Back in January 2021, Braiins published an article which does some basic math about what a successful 51% attack requires. At the time, the hash rate was 150 EH/s. In the meantime, it doubled. So if we use their model and assume that the current miners remain honest and the attacker must get at least the same amount of hash rate (300 EH/s), and there’s also an unlimited availability of Antminer S19 XP Hyd mining devices that do approximately 257 TH/s each, then at least 1167315 units are necessary to initiate the attack. Never mind that Bitmain’s production can’t accommodate this type of demand, let’s assume that a nation state actor is able to get what they want or else build their own hardware in a secret factory.

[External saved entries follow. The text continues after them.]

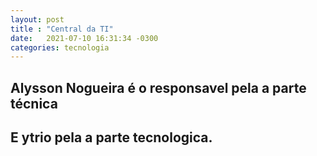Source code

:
 ```yaml
---
layout: post
title : "Central da TI"
date:   2021-07-10 16:31:34 -0300
categories: tecnologia
---
```


## Alysson Nogueira é o responsavel pela a parte técnica
## E ytrio pela a parte tecnologica. 
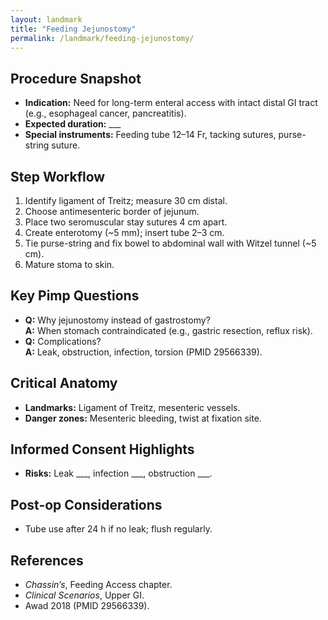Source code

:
```yaml
---
layout: landmark
title: "Feeding Jejunostomy"
permalink: /landmark/feeding-jejunostomy/
---
```


## Procedure Snapshot
- **Indication:** Need for long-term enteral access with intact distal GI tract (e.g., esophageal cancer, pancreatitis).  
- **Expected duration:** ___  
- **Special instruments:** Feeding tube 12–14 Fr, tacking sutures, purse-string suture.

## Step Workflow
1. Identify ligament of Treitz; measure 30 cm distal.  
2. Choose antimesenteric border of jejunum.  
3. Place two seromuscular stay sutures 4 cm apart.  
4. Create enterotomy (~5 mm); insert tube 2–3 cm.  
5. Tie purse-string and fix bowel to abdominal wall with Witzel tunnel (~5 cm).  
6. Mature stoma to skin.

## Key Pimp Questions
- **Q:** Why jejunostomy instead of gastrostomy?    
  **A:** When stomach contraindicated (e.g., gastric resection, reflux risk).  
- **Q:** Complications?    
  **A:** Leak, obstruction, infection, torsion (PMID 29566339).  

## Critical Anatomy
- **Landmarks:** Ligament of Treitz, mesenteric vessels.  
- **Danger zones:** Mesenteric bleeding, twist at fixation site.

## Informed Consent Highlights
- **Risks:** Leak ___, infection ___, obstruction ___.

## Post-op Considerations
- Tube use after 24 h if no leak; flush regularly.  

## References
- *Chassin’s*, Feeding Access chapter.  
- *Clinical Scenarios*, Upper GI.  
- Awad 2018 (PMID 29566339).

What we should take into account now is that every single Antminer S19 XP Hyd device consumes 5346 watts per hour. 5346 multiplied by 1167315 is 6.23 GW/h. This amount of energy is immense and it would be very difficult to find it among excess sources without causing disruption in places that require electricity. Only powerful nation states such as China, Russia, and the United States can theoretically mobilize to deploy such a large-scale attack. But in reality, given how one Antminer S19 XP Hyd costs $10000 and they’d have to spend $11.67 billions in taxpayer money only for an attempt (and then pay for electricity and personnel), it’s much easier and cheaper for them to launch social attacks which actively discourage the use of Bitcoin: they can push regulations, they can spread all sorts of FUD, and they can leverage financial mechanisms to suppress the price on compliant trading hubs within their jurisdiction.
At this point, some would ask “isn’t it easier for Bitcoin to migrate to Proof of Stake and leave behind this complicated game theory with likely attack vectors from global superpowers?”. Well, the answer is a clear no. Proof of Stake is a “one coin, one vote” system that can’t function without a concerning degree of centralization. Assuming that a nation state wants to attack Ethereum, Cardano, or any other Proof of Stake system, all it has to do is threaten with harsh regulations to crash the price and then print money to acquire a majority of coins. Then it’s game over for the entire system, as the largest stake is in control of governance.
Attacking Bitcoin requires investing money in hardware and electric energy. And even if you do everything by the book and deploy the most successful attack in which the USA and China collaborate, it’s still likely that the users will fork off to migrate to another chain which copies the pre-attack history of the previous network and changes the mining algorithm to turn any further attack into a waste of resources.
Bitcoin has never had a successful 51% attack specifically because the game theory system works. There’s geopolitical competition between nations, there’s electricity efficiency competition between miners, and the incentives to play by the rules are stronger than the consequences of attacking. Thinking about 51% attacks against Bitcoin is a nice intellectual exercise and the idea of this threat is useful in keeping honest miners in check (if they care about the network, they will consider migrating to smaller pools). But in practice, it’s a nightmare to successfully undergo.
Sorry ChatGPT, but you’re taking another big loss here.